# Forum Home Renovation Fences & Screens  Wooden fences harbour bugs Solution needed.

## Moondog55

The wooden fence that borders our vegie garden is the hiding place for millions of bugs and they are the kiss of doom for young seedlings and they ruin good fruit. 
Before I start to plant; and that might not be until next Spring; is there a better solution to this problem than the house spray. https://www.bigw.com.au/product/mort...y-2l/p/196774/ 
I'm going to hose out that gap between rail and paving before I spray but it doesn't really last all that long outside on the fence. Perhaps a month or two at best.

----------


## r3nov8or

For ants I use that stuff just once a year when I first see them. I guess its effectiveness depends on the bugs in question

----------


## joynz

What bugs specifically?

----------


## Moondog55

Bloody B-Dubbles. Sheild bugs
Sap sucking bloody things

----------


## Bart1080

https://plantdoctor.co.nz/problem-fi...zara-viridula/ https://blog.fantasticservices.com/s...d-your-garden/ 
What are your young seedlings doing when they are affected?
If they are snapped off at ground level...could be birds or slugs.

----------


## Moondog55

Definitely shield bugs, literally thousands of them and neither chillie spray or garlic spray deters them, they love my galric seedlings and the chillie fruit and ruin them.
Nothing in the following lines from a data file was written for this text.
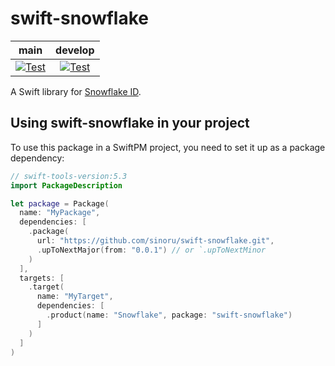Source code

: # swift-snowflake

| **main** | **develop** |
|:---:|:---:|
| [![Test](https://github.com/sinoru/swift-snowflake/actions/workflows/test.yml/badge.svg?branch=main)](https://github.com/sinoru/swift-snowflake/actions/workflows/test.yml) | [![Test](https://github.com/sinoru/swift-snowflake/actions/workflows/test.yml/badge.svg?branch=develop)](https://github.com/sinoru/swift-snowflake/actions/workflows/test.yml) |

A Swift library for [Snowflake ID](https://en.wikipedia.org/wiki/Snowflake_ID).

## Using **swift-snowflake** in your project

To use this package in a SwiftPM project, you need to set it up as a package dependency:

```swift
// swift-tools-version:5.3
import PackageDescription

let package = Package(
  name: "MyPackage",
  dependencies: [
    .package(
      url: "https://github.com/sinoru/swift-snowflake.git", 
      .upToNextMajor(from: "0.0.1") // or `.upToNextMinor
    )
  ],
  targets: [
    .target(
      name: "MyTarget",
      dependencies: [
        .product(name: "Snowflake", package: "swift-snowflake")
      ]
    )
  ]
)
```
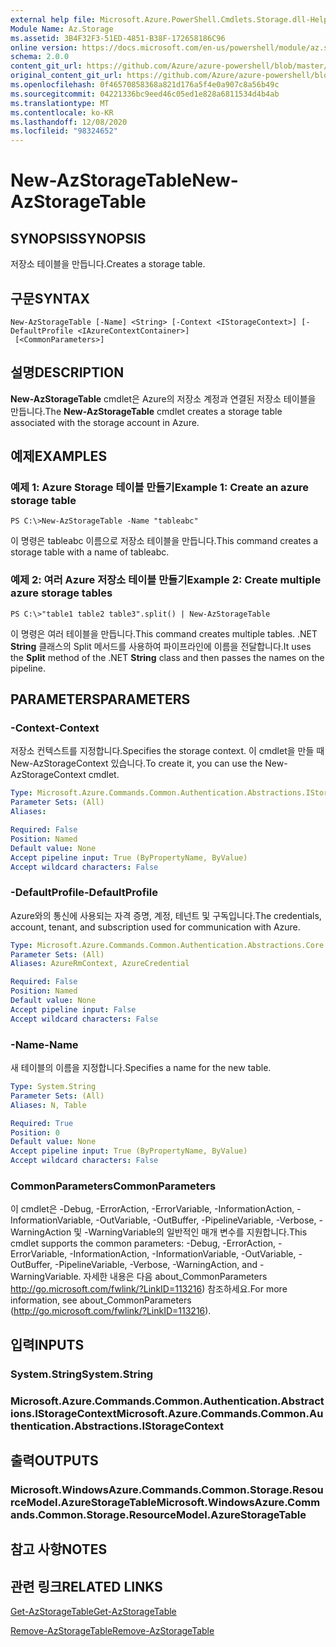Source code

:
 ```yaml
---
external help file: Microsoft.Azure.PowerShell.Cmdlets.Storage.dll-Help.xml
Module Name: Az.Storage
ms.assetid: 3B4F32F3-51ED-4851-B38F-172658186C96
online version: https://docs.microsoft.com/en-us/powershell/module/az.storage/new-azstoragetable
schema: 2.0.0
content_git_url: https://github.com/Azure/azure-powershell/blob/master/src/Storage/Storage.Management/help/New-AzStorageTable.md
original_content_git_url: https://github.com/Azure/azure-powershell/blob/master/src/Storage/Storage.Management/help/New-AzStorageTable.md
ms.openlocfilehash: 0f46570858368a821d176a5f4e0a907c8a56b49c
ms.sourcegitcommit: 04221336bc9eed46c05ed1e828a6811534d4b4ab
ms.translationtype: MT
ms.contentlocale: ko-KR
ms.lasthandoff: 12/08/2020
ms.locfileid: "98324652"
---
```

# <span data-ttu-id="ea5bf-101">New-AzStorageTable</span><span class="sxs-lookup"><span data-stu-id="ea5bf-101">New-AzStorageTable</span></span>

## <span data-ttu-id="ea5bf-102">SYNOPSIS</span><span class="sxs-lookup"><span data-stu-id="ea5bf-102">SYNOPSIS</span></span>
<span data-ttu-id="ea5bf-103">저장소 테이블을 만듭니다.</span><span class="sxs-lookup"><span data-stu-id="ea5bf-103">Creates a storage table.</span></span>

## <span data-ttu-id="ea5bf-104">구문</span><span class="sxs-lookup"><span data-stu-id="ea5bf-104">SYNTAX</span></span>

```
New-AzStorageTable [-Name] <String> [-Context <IStorageContext>] [-DefaultProfile <IAzureContextContainer>]
 [<CommonParameters>]
```

## <span data-ttu-id="ea5bf-105">설명</span><span class="sxs-lookup"><span data-stu-id="ea5bf-105">DESCRIPTION</span></span>
<span data-ttu-id="ea5bf-106">**New-AzStorageTable** cmdlet은 Azure의 저장소 계정과 연결된 저장소 테이블을 만듭니다.</span><span class="sxs-lookup"><span data-stu-id="ea5bf-106">The **New-AzStorageTable** cmdlet creates a storage table associated with the storage account in Azure.</span></span>

## <span data-ttu-id="ea5bf-107">예제</span><span class="sxs-lookup"><span data-stu-id="ea5bf-107">EXAMPLES</span></span>

### <span data-ttu-id="ea5bf-108">예제 1: Azure Storage 테이블 만들기</span><span class="sxs-lookup"><span data-stu-id="ea5bf-108">Example 1: Create an azure storage table</span></span>
```
PS C:\>New-AzStorageTable -Name "tableabc"
```

<span data-ttu-id="ea5bf-109">이 명령은 tableabc 이름으로 저장소 테이블을 만듭니다.</span><span class="sxs-lookup"><span data-stu-id="ea5bf-109">This command creates a storage table with a name of tableabc.</span></span>

### <span data-ttu-id="ea5bf-110">예제 2: 여러 Azure 저장소 테이블 만들기</span><span class="sxs-lookup"><span data-stu-id="ea5bf-110">Example 2: Create multiple azure storage tables</span></span>
```
PS C:\>"table1 table2 table3".split() | New-AzStorageTable
```

<span data-ttu-id="ea5bf-111">이 명령은 여러 테이블을 만듭니다.</span><span class="sxs-lookup"><span data-stu-id="ea5bf-111">This command creates multiple tables.</span></span>
<span data-ttu-id="ea5bf-112">.NET **String** 클래스의 Split  메서드를 사용하여 파이프라인에 이름을 전달합니다.</span><span class="sxs-lookup"><span data-stu-id="ea5bf-112">It uses the **Split** method of the .NET **String** class and then passes the names on the pipeline.</span></span>

## <span data-ttu-id="ea5bf-113">PARAMETERS</span><span class="sxs-lookup"><span data-stu-id="ea5bf-113">PARAMETERS</span></span>

### <span data-ttu-id="ea5bf-114">-Context</span><span class="sxs-lookup"><span data-stu-id="ea5bf-114">-Context</span></span>
<span data-ttu-id="ea5bf-115">저장소 컨텍스트를 지정합니다.</span><span class="sxs-lookup"><span data-stu-id="ea5bf-115">Specifies the storage context.</span></span>
<span data-ttu-id="ea5bf-116">이 cmdlet을 만들 때 New-AzStorageContext 있습니다.</span><span class="sxs-lookup"><span data-stu-id="ea5bf-116">To create it, you can use the New-AzStorageContext cmdlet.</span></span>

```yaml
Type: Microsoft.Azure.Commands.Common.Authentication.Abstractions.IStorageContext
Parameter Sets: (All)
Aliases:

Required: False
Position: Named
Default value: None
Accept pipeline input: True (ByPropertyName, ByValue)
Accept wildcard characters: False
```

### <span data-ttu-id="ea5bf-117">-DefaultProfile</span><span class="sxs-lookup"><span data-stu-id="ea5bf-117">-DefaultProfile</span></span>
<span data-ttu-id="ea5bf-118">Azure와의 통신에 사용되는 자격 증명, 계정, 테넌트 및 구독입니다.</span><span class="sxs-lookup"><span data-stu-id="ea5bf-118">The credentials, account, tenant, and subscription used for communication with Azure.</span></span>

```yaml
Type: Microsoft.Azure.Commands.Common.Authentication.Abstractions.Core.IAzureContextContainer
Parameter Sets: (All)
Aliases: AzureRmContext, AzureCredential

Required: False
Position: Named
Default value: None
Accept pipeline input: False
Accept wildcard characters: False
```

### <span data-ttu-id="ea5bf-119">-Name</span><span class="sxs-lookup"><span data-stu-id="ea5bf-119">-Name</span></span>
<span data-ttu-id="ea5bf-120">새 테이블의 이름을 지정합니다.</span><span class="sxs-lookup"><span data-stu-id="ea5bf-120">Specifies a name for the new table.</span></span>

```yaml
Type: System.String
Parameter Sets: (All)
Aliases: N, Table

Required: True
Position: 0
Default value: None
Accept pipeline input: True (ByPropertyName, ByValue)
Accept wildcard characters: False
```

### <span data-ttu-id="ea5bf-121">CommonParameters</span><span class="sxs-lookup"><span data-stu-id="ea5bf-121">CommonParameters</span></span>
<span data-ttu-id="ea5bf-122">이 cmdlet은 -Debug, -ErrorAction, -ErrorVariable, -InformationAction, -InformationVariable, -OutVariable, -OutBuffer, -PipelineVariable, -Verbose, -WarningAction 및 -WarningVariable의 일반적인 매개 변수를 지원합니다.</span><span class="sxs-lookup"><span data-stu-id="ea5bf-122">This cmdlet supports the common parameters: -Debug, -ErrorAction, -ErrorVariable, -InformationAction, -InformationVariable, -OutVariable, -OutBuffer, -PipelineVariable, -Verbose, -WarningAction, and -WarningVariable.</span></span> <span data-ttu-id="ea5bf-123">자세한 내용은 다음 about_CommonParameters http://go.microsoft.com/fwlink/?LinkID=113216) 참조하세요.</span><span class="sxs-lookup"><span data-stu-id="ea5bf-123">For more information, see about_CommonParameters (http://go.microsoft.com/fwlink/?LinkID=113216).</span></span>

## <span data-ttu-id="ea5bf-124">입력</span><span class="sxs-lookup"><span data-stu-id="ea5bf-124">INPUTS</span></span>

### <span data-ttu-id="ea5bf-125">System.String</span><span class="sxs-lookup"><span data-stu-id="ea5bf-125">System.String</span></span>

### <span data-ttu-id="ea5bf-126">Microsoft.Azure.Commands.Common.Authentication.Abstractions.IStorageContext</span><span class="sxs-lookup"><span data-stu-id="ea5bf-126">Microsoft.Azure.Commands.Common.Authentication.Abstractions.IStorageContext</span></span>

## <span data-ttu-id="ea5bf-127">출력</span><span class="sxs-lookup"><span data-stu-id="ea5bf-127">OUTPUTS</span></span>

### <span data-ttu-id="ea5bf-128">Microsoft.WindowsAzure.Commands.Common.Storage.ResourceModel.AzureStorageTable</span><span class="sxs-lookup"><span data-stu-id="ea5bf-128">Microsoft.WindowsAzure.Commands.Common.Storage.ResourceModel.AzureStorageTable</span></span>

## <span data-ttu-id="ea5bf-129">참고 사항</span><span class="sxs-lookup"><span data-stu-id="ea5bf-129">NOTES</span></span>

## <span data-ttu-id="ea5bf-130">관련 링크</span><span class="sxs-lookup"><span data-stu-id="ea5bf-130">RELATED LINKS</span></span>

[<span data-ttu-id="ea5bf-131">Get-AzStorageTable</span><span class="sxs-lookup"><span data-stu-id="ea5bf-131">Get-AzStorageTable</span></span>](./Get-AzStorageTable.md)

[<span data-ttu-id="ea5bf-132">Remove-AzStorageTable</span><span class="sxs-lookup"><span data-stu-id="ea5bf-132">Remove-AzStorageTable</span></span>](./Remove-AzStorageTable.md)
I'm trying hard to keep the grass cut short and weed the garden but it does get away from me when also doing building work and looking after the housework

----------


## Marc

Did you try Diatomaceous earth?  https://www.ebay.com.au/itm/39340616...RoCNeYQAvD_BwE 
Not recommend this seller, there may be cheaper out there.

----------


## Moondog55

That's something I hadn't thought of Marc. Worth a try as I'll need to get it for the choox later on

----------


## David.Elliott

It works for the Choox

----------